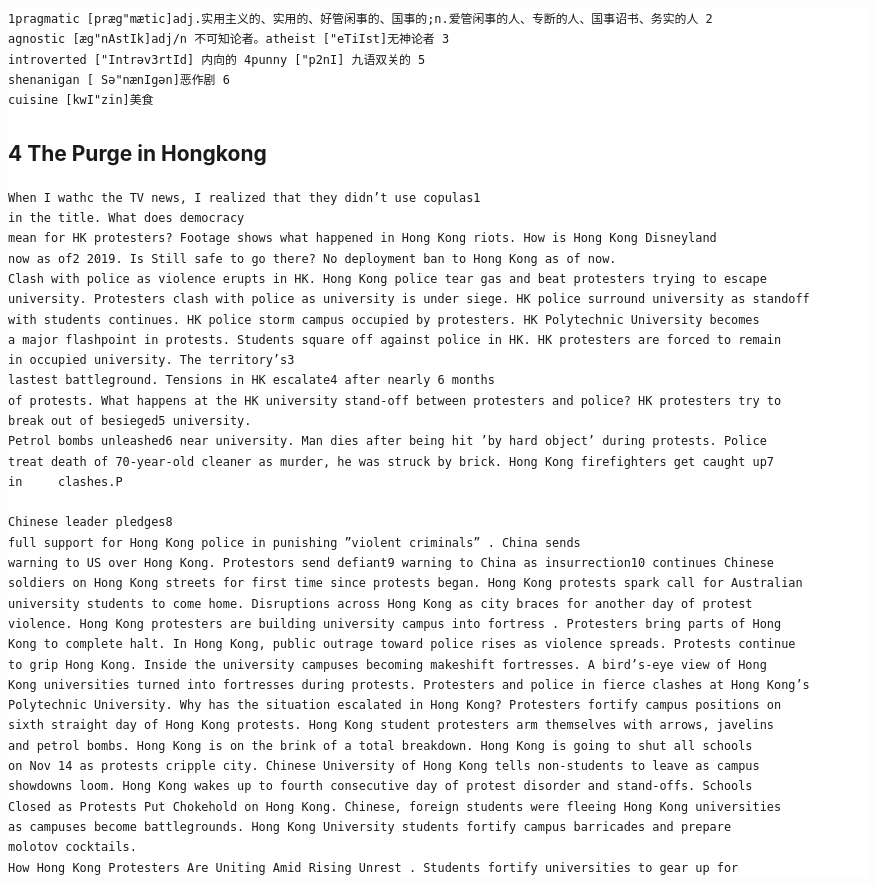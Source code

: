     1pragmatic [præg"mætic]adj.实用主义的、实用的、好管闲事的、国事的;n.爱管闲事的人、专断的人、国事诏书、务实的人 2
    agnostic [æg"nAstIk]adj/n 不可知论者。atheist ["eTiIst]无神论者 3
    introverted ["Intrəv3rtId] 内向的 4punny ["p2nI] 九语双关的 5
    shenanigan [ Sə"nænIgən]恶作剧 6
    cuisine [kwI"zin]美食

## 4 The Purge in Hongkong
    When I wathc the TV news, I realized that they didn’t use copulas1
    in the title. What does democracy
    mean for HK protesters? Footage shows what happened in Hong Kong riots. How is Hong Kong Disneyland
    now as of2 2019. Is Still safe to go there? No deployment ban to Hong Kong as of now.
    Clash with police as violence erupts in HK. Hong Kong police tear gas and beat protesters trying to escape
    university. Protesters clash with police as university is under siege. HK police surround university as standoff
    with students continues. HK police storm campus occupied by protesters. HK Polytechnic University becomes
    a major flashpoint in protests. Students square off against police in HK. HK protesters are forced to remain
    in occupied university. The territory’s3
    lastest battleground. Tensions in HK escalate4 after nearly 6 months
    of protests. What happens at the HK university stand-off between protesters and police? HK protesters try to
    break out of besieged5 university.
    Petrol bombs unleashed6 near university. Man dies after being hit ’by hard object’ during protests. Police
    treat death of 70-year-old cleaner as murder, he was struck by brick. Hong Kong firefighters get caught up7
    in     clashes.P

    Chinese leader pledges8
    full support for Hong Kong police in punishing ”violent criminals” . China sends
    warning to US over Hong Kong. Protestors send defiant9 warning to China as insurrection10 continues Chinese
    soldiers on Hong Kong streets for first time since protests began. Hong Kong protests spark call for Australian
    university students to come home. Disruptions across Hong Kong as city braces for another day of protest
    violence. Hong Kong protesters are building university campus into fortress . Protesters bring parts of Hong
    Kong to complete halt. In Hong Kong, public outrage toward police rises as violence spreads. Protests continue
    to grip Hong Kong. Inside the university campuses becoming makeshift fortresses. A bird’s-eye view of Hong
    Kong universities turned into fortresses during protests. Protesters and police in fierce clashes at Hong Kong’s
    Polytechnic University. Why has the situation escalated in Hong Kong? Protesters fortify campus positions on
    sixth straight day of Hong Kong protests. Hong Kong student protesters arm themselves with arrows, javelins
    and petrol bombs. Hong Kong is on the brink of a total breakdown. Hong Kong is going to shut all schools
    on Nov 14 as protests cripple city. Chinese University of Hong Kong tells non-students to leave as campus
    showdowns loom. Hong Kong wakes up to fourth consecutive day of protest disorder and stand-offs. Schools
    Closed as Protests Put Chokehold on Hong Kong. Chinese, foreign students were fleeing Hong Kong universities
    as campuses become battlegrounds. Hong Kong University students fortify campus barricades and prepare
    molotov cocktails.
    How Hong Kong Protesters Are Uniting Amid Rising Unrest . Students fortify universities to gear up for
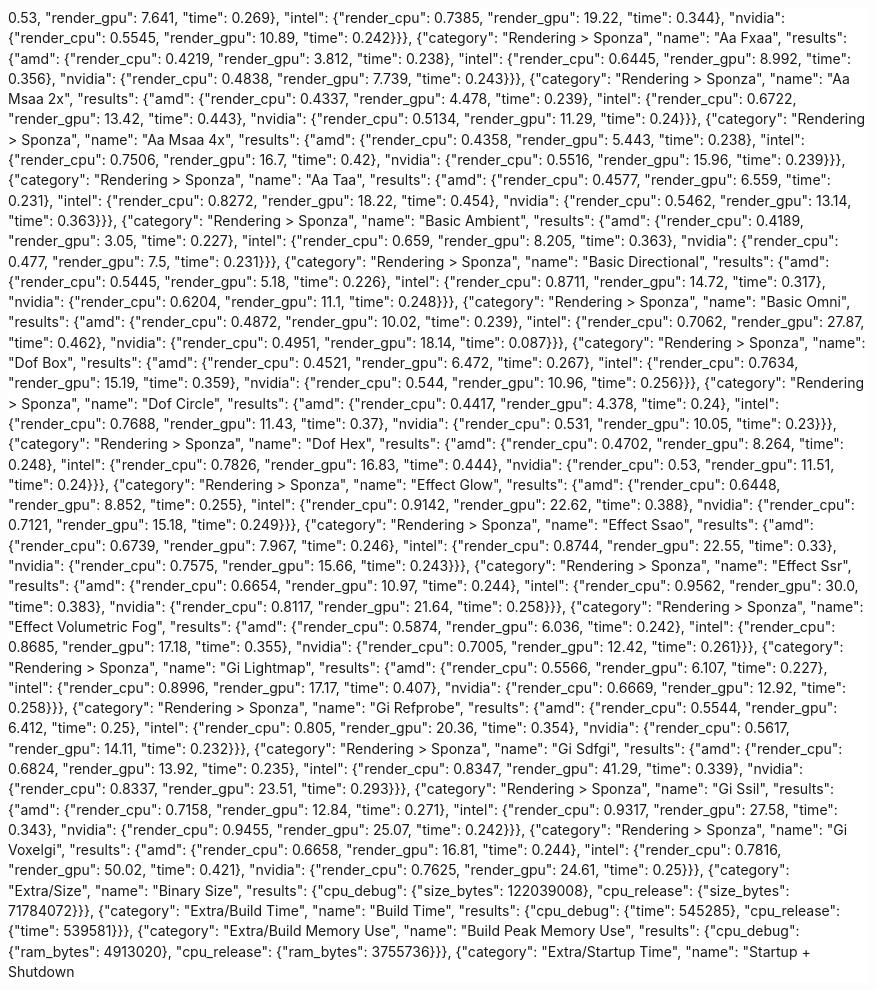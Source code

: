 0.53, "render_gpu": 7.641, "time": 0.269}, "intel": {"render_cpu": 0.7385, "render_gpu": 19.22, "time": 0.344}, "nvidia": {"render_cpu": 0.5545, "render_gpu": 10.89, "time": 0.242}}}, {"category": "Rendering > Sponza", "name": "Aa Fxaa", "results": {"amd": {"render_cpu": 0.4219, "render_gpu": 3.812, "time": 0.238}, "intel": {"render_cpu": 0.6445, "render_gpu": 8.992, "time": 0.356}, "nvidia": {"render_cpu": 0.4838, "render_gpu": 7.739, "time": 0.243}}}, {"category": "Rendering > Sponza", "name": "Aa Msaa 2x", "results": {"amd": {"render_cpu": 0.4337, "render_gpu": 4.478, "time": 0.239}, "intel": {"render_cpu": 0.6722, "render_gpu": 13.42, "time": 0.443}, "nvidia": {"render_cpu": 0.5134, "render_gpu": 11.29, "time": 0.24}}}, {"category": "Rendering > Sponza", "name": "Aa Msaa 4x", "results": {"amd": {"render_cpu": 0.4358, "render_gpu": 5.443, "time": 0.238}, "intel": {"render_cpu": 0.7506, "render_gpu": 16.7, "time": 0.42}, "nvidia": {"render_cpu": 0.5516, "render_gpu": 15.96, "time": 0.239}}}, {"category": "Rendering > Sponza", "name": "Aa Taa", "results": {"amd": {"render_cpu": 0.4577, "render_gpu": 6.559, "time": 0.231}, "intel": {"render_cpu": 0.8272, "render_gpu": 18.22, "time": 0.454}, "nvidia": {"render_cpu": 0.5462, "render_gpu": 13.14, "time": 0.363}}}, {"category": "Rendering > Sponza", "name": "Basic Ambient", "results": {"amd": {"render_cpu": 0.4189, "render_gpu": 3.05, "time": 0.227}, "intel": {"render_cpu": 0.659, "render_gpu": 8.205, "time": 0.363}, "nvidia": {"render_cpu": 0.477, "render_gpu": 7.5, "time": 0.231}}}, {"category": "Rendering > Sponza", "name": "Basic Directional", "results": {"amd": {"render_cpu": 0.5445, "render_gpu": 5.18, "time": 0.226}, "intel": {"render_cpu": 0.8711, "render_gpu": 14.72, "time": 0.317}, "nvidia": {"render_cpu": 0.6204, "render_gpu": 11.1, "time": 0.248}}}, {"category": "Rendering > Sponza", "name": "Basic Omni", "results": {"amd": {"render_cpu": 0.4872, "render_gpu": 10.02, "time": 0.239}, "intel": {"render_cpu": 0.7062, "render_gpu": 27.87, "time": 0.462}, "nvidia": {"render_cpu": 0.4951, "render_gpu": 18.14, "time": 0.087}}}, {"category": "Rendering > Sponza", "name": "Dof Box", "results": {"amd": {"render_cpu": 0.4521, "render_gpu": 6.472, "time": 0.267}, "intel": {"render_cpu": 0.7634, "render_gpu": 15.19, "time": 0.359}, "nvidia": {"render_cpu": 0.544, "render_gpu": 10.96, "time": 0.256}}}, {"category": "Rendering > Sponza", "name": "Dof Circle", "results": {"amd": {"render_cpu": 0.4417, "render_gpu": 4.378, "time": 0.24}, "intel": {"render_cpu": 0.7688, "render_gpu": 11.43, "time": 0.37}, "nvidia": {"render_cpu": 0.531, "render_gpu": 10.05, "time": 0.23}}}, {"category": "Rendering > Sponza", "name": "Dof Hex", "results": {"amd": {"render_cpu": 0.4702, "render_gpu": 8.264, "time": 0.248}, "intel": {"render_cpu": 0.7826, "render_gpu": 16.83, "time": 0.444}, "nvidia": {"render_cpu": 0.53, "render_gpu": 11.51, "time": 0.24}}}, {"category": "Rendering > Sponza", "name": "Effect Glow", "results": {"amd": {"render_cpu": 0.6448, "render_gpu": 8.852, "time": 0.255}, "intel": {"render_cpu": 0.9142, "render_gpu": 22.62, "time": 0.388}, "nvidia": {"render_cpu": 0.7121, "render_gpu": 15.18, "time": 0.249}}}, {"category": "Rendering > Sponza", "name": "Effect Ssao", "results": {"amd": {"render_cpu": 0.6739, "render_gpu": 7.967, "time": 0.246}, "intel": {"render_cpu": 0.8744, "render_gpu": 22.55, "time": 0.33}, "nvidia": {"render_cpu": 0.7575, "render_gpu": 15.66, "time": 0.243}}}, {"category": "Rendering > Sponza", "name": "Effect Ssr", "results": {"amd": {"render_cpu": 0.6654, "render_gpu": 10.97, "time": 0.244}, "intel": {"render_cpu": 0.9562, "render_gpu": 30.0, "time": 0.383}, "nvidia": {"render_cpu": 0.8117, "render_gpu": 21.64, "time": 0.258}}}, {"category": "Rendering > Sponza", "name": "Effect Volumetric Fog", "results": {"amd": {"render_cpu": 0.5874, "render_gpu": 6.036, "time": 0.242}, "intel": {"render_cpu": 0.8685, "render_gpu": 17.18, "time": 0.355}, "nvidia": {"render_cpu": 0.7005, "render_gpu": 12.42, "time": 0.261}}}, {"category": "Rendering > Sponza", "name": "Gi Lightmap", "results": {"amd": {"render_cpu": 0.5566, "render_gpu": 6.107, "time": 0.227}, "intel": {"render_cpu": 0.8996, "render_gpu": 17.17, "time": 0.407}, "nvidia": {"render_cpu": 0.6669, "render_gpu": 12.92, "time": 0.258}}}, {"category": "Rendering > Sponza", "name": "Gi Refprobe", "results": {"amd": {"render_cpu": 0.5544, "render_gpu": 6.412, "time": 0.25}, "intel": {"render_cpu": 0.805, "render_gpu": 20.36, "time": 0.354}, "nvidia": {"render_cpu": 0.5617, "render_gpu": 14.11, "time": 0.232}}}, {"category": "Rendering > Sponza", "name": "Gi Sdfgi", "results": {"amd": {"render_cpu": 0.6824, "render_gpu": 13.92, "time": 0.235}, "intel": {"render_cpu": 0.8347, "render_gpu": 41.29, "time": 0.339}, "nvidia": {"render_cpu": 0.8337, "render_gpu": 23.51, "time": 0.293}}}, {"category": "Rendering > Sponza", "name": "Gi Ssil", "results": {"amd": {"render_cpu": 0.7158, "render_gpu": 12.84, "time": 0.271}, "intel": {"render_cpu": 0.9317, "render_gpu": 27.58, "time": 0.343}, "nvidia": {"render_cpu": 0.9455, "render_gpu": 25.07, "time": 0.242}}}, {"category": "Rendering > Sponza", "name": "Gi Voxelgi", "results": {"amd": {"render_cpu": 0.6658, "render_gpu": 16.81, "time": 0.244}, "intel": {"render_cpu": 0.7816, "render_gpu": 50.02, "time": 0.421}, "nvidia": {"render_cpu": 0.7625, "render_gpu": 24.61, "time": 0.25}}}, {"category": "Extra/Size", "name": "Binary Size", "results": {"cpu_debug": {"size_bytes": 122039008}, "cpu_release": {"size_bytes": 71784072}}}, {"category": "Extra/Build Time", "name": "Build Time", "results": {"cpu_debug": {"time": 545285}, "cpu_release": {"time": 539581}}}, {"category": "Extra/Build Memory Use", "name": "Build Peak Memory Use", "results": {"cpu_debug": {"ram_bytes": 4913020}, "cpu_release": {"ram_bytes": 3755736}}}, {"category": "Extra/Startup Time", "name": "Startup + Shutdown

· · · ·

[Your task] Of all the entries above, retype exactly the lines from the line with "with students continues." to the line with "showdowns loom. Hong", both included, and no others.

[Output for this exercise]
    with students continues. HK police storm campus occupied by protesters. HK Polytechnic University becomes
    a major flashpoint in protests. Students square off against police in HK. HK protesters are forced to remain
    in occupied university. The territory’s3
    lastest battleground. Tensions in HK escalate4 after nearly 6 months
    of protests. What happens at the HK university stand-off between protesters and police? HK protesters try to
    break out of besieged5 university.
    Petrol bombs unleashed6 near university. Man dies after being hit ’by hard object’ during protests. Police
    treat death of 70-year-old cleaner as murder, he was struck by brick. Hong Kong firefighters get caught up7
    in     clashes.P

    Chinese leader pledges8
    full support for Hong Kong police in punishing ”violent criminals” . China sends
    warning to US over Hong Kong. Protestors send defiant9 warning to China as insurrection10 continues Chinese
    soldiers on Hong Kong streets for first time since protests began. Hong Kong protests spark call for Australian
    university students to come home. Disruptions across Hong Kong as city braces for another day of protest
    violence. Hong Kong protesters are building university campus into fortress . Protesters bring parts of Hong
    Kong to complete halt. In Hong Kong, public outrage toward police rises as violence spreads. Protests continue
    to grip Hong Kong. Inside the university campuses becoming makeshift fortresses. A bird’s-eye view of Hong
    Kong universities turned into fortresses during protests. Protesters and police in fierce clashes at Hong Kong’s
    Polytechnic University. Why has the situation escalated in Hong Kong? Protesters fortify campus positions on
    sixth straight day of Hong Kong protests. Hong Kong student protesters arm themselves with arrows, javelins
    and petrol bombs. Hong Kong is on the brink of a total breakdown. Hong Kong is going to shut all schools
    on Nov 14 as protests cripple city. Chinese University of Hong Kong tells non-students to leave as campus
    showdowns loom. Hong Kong wakes up to fourth consecutive day of protest disorder and stand-offs. Schools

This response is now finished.